Exercise aim »
Look for the word "padding" in the entries below, then copy every line that has it.

Data for review »
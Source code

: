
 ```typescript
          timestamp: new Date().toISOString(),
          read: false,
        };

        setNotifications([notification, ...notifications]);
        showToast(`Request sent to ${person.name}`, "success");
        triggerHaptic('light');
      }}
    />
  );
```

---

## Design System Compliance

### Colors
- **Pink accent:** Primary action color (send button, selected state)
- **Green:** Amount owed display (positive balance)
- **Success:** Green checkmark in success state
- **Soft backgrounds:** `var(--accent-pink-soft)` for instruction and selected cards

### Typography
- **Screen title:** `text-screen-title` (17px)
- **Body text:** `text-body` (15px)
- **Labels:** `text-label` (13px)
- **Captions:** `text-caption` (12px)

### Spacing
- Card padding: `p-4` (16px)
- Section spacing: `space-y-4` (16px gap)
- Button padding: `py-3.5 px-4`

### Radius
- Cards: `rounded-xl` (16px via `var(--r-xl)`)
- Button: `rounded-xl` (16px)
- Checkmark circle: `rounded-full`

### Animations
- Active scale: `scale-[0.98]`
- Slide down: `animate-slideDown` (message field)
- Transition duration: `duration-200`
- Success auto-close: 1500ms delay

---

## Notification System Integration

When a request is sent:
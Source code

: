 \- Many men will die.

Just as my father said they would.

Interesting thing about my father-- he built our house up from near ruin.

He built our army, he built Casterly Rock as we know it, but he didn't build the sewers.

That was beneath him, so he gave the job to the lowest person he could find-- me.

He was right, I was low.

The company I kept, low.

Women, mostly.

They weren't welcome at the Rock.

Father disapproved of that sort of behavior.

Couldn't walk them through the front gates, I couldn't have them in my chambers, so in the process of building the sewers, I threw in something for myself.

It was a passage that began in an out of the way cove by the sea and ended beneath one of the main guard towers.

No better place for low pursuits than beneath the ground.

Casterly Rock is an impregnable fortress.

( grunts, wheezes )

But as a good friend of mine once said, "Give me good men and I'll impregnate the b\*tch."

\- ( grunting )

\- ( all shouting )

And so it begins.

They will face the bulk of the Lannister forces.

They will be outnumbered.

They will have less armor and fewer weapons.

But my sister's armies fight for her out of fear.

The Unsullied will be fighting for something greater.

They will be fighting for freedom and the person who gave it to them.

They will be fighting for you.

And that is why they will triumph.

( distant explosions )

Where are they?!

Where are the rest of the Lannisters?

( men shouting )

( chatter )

Result of this task »
- Card padding: `p-4` (16px)
- Button padding: `py-3.5 px-4`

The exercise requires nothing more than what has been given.